**Description of the task:** Copy every record exactly, leaving the pictures out.

**Records for the task:**

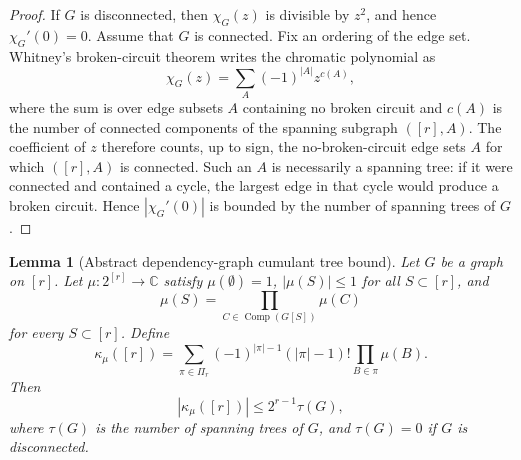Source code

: \documentclass[11pt]{article}
\newtheorem{lemma}[theorem]{Lemma}
\newcommand{\C}{\mathbb{C}}
\newcommand{\Comp}{\operatorname{Comp}}
\begin{document}
\begin{proof}
  If $G$ is disconnected, then $\chi_G(z)$ is divisible by $z^2$, and hence
  $\chi_G'(0)=0$.  Assume that $G$ is connected.  Fix an ordering of the edge
  set.  Whitney's broken-circuit theorem writes the chromatic polynomial as
  \begin{equation}\label{eq:whitney-broken-circuit}
    \chi_G(z)
    =
    \sum_{A}(-1)^{|A|}z^{c(A)},
  \end{equation}
  where the sum is over edge subsets $A$ containing no broken circuit and
  $c(A)$ is the number of connected components of the spanning subgraph
  $([r],A)$.  The coefficient of $z$ therefore counts, up to sign, the
  no-broken-circuit edge sets $A$ for which $([r],A)$ is connected.  Such an
  $A$ is necessarily a spanning tree: if it were connected and contained a
  cycle, the largest edge in that cycle would produce a broken circuit.  Hence
  $|\chi_G'(0)|$ is bounded by the number of spanning trees of $G$.
\end{proof}

\begin{lemma}[Abstract dependency-graph cumulant tree bound]
  \label{lem:abstract-dependency-tree-bound}
  Let $G$ be a graph on $[r]$.  Let $\mu:2^{[r]}\to\C$ satisfy
  $\mu(\emptyset)=1$, $|\mu(S)|\leq1$ for all $S\subset[r]$, and
  \begin{equation}\label{eq:abstract-factorization}
    \mu(S)
    =
    \prod_{C\in\Comp(G[S])}\mu(C)
  \end{equation}
  for every $S\subset[r]$.  Define
  \begin{equation}\label{eq:abstract-cumulant}
    \kappa_\mu([r])
    =
    \sum_{\pi\in\Pi_r}
    (-1)^{|\pi|-1}(|\pi|-1)!
    \prod_{B\in\pi}\mu(B).
  \end{equation}
  Then
  \begin{equation}\label{eq:abstract-tree-bound}
    |\kappa_\mu([r])|
    \leq
    2^{r-1}\tau(G),
  \end{equation}
  where $\tau(G)$ is the number of spanning trees of $G$, and $\tau(G)=0$ if
  $G$ is disconnected.
\end{lemma}
\end{document}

**Worked solution:**
Source code

: \documentclass[11pt]{article}
\newtheorem{lemma}[theorem]{Lemma}
\newcommand{\C}{\mathbb{C}}
\newcommand{\Comp}{\operatorname{Comp}}
\begin{document}
\begin{proof}
  If $G$ is disconnected, then $\chi_G(z)$ is divisible by $z^2$, and hence
  $\chi_G'(0)=0$.  Assume that $G$ is connected.  Fix an ordering of the edge
  set.  Whitney's broken-circuit theorem writes the chromatic polynomial as
  \begin{equation}\label{eq:whitney-broken-circuit}
    \chi_G(z)
    =
    \sum_{A}(-1)^{|A|}z^{c(A)},
  \end{equation}
  where the sum is over edge subsets $A$ containing no broken circuit and
  $c(A)$ is the number of connected components of the spanning subgraph
  $([r],A)$.  The coefficient of $z$ therefore counts, up to sign, the
  no-broken-circuit edge sets $A$ for which $([r],A)$ is connected.  Such an
  $A$ is necessarily a spanning tree: if it were connected and contained a
  cycle, the largest edge in that cycle would produce a broken circuit.  Hence
  $|\chi_G'(0)|$ is bounded by the number of spanning trees of $G$.
\end{proof}

\begin{lemma}[Abstract dependency-graph cumulant tree bound]
  \label{lem:abstract-dependency-tree-bound}
  Let $G$ be a graph on $[r]$.  Let $\mu:2^{[r]}\to\C$ satisfy
  $\mu(\emptyset)=1$, $|\mu(S)|\leq1$ for all $S\subset[r]$, and
  \begin{equation}\label{eq:abstract-factorization}
    \mu(S)
    =
    \prod_{C\in\Comp(G[S])}\mu(C)
  \end{equation}
  for every $S\subset[r]$.  Define
  \begin{equation}\label{eq:abstract-cumulant}
    \kappa_\mu([r])
    =
    \sum_{\pi\in\Pi_r}
    (-1)^{|\pi|-1}(|\pi|-1)!
    \prod_{B\in\pi}\mu(B).
  \end{equation}
  Then
  \begin{equation}\label{eq:abstract-tree-bound}
    |\kappa_\mu([r])|
    \leq
    2^{r-1}\tau(G),
  \end{equation}
  where $\tau(G)$ is the number of spanning trees of $G$, and $\tau(G)=0$ if
  $G$ is disconnected.
\end{lemma}
\end{document}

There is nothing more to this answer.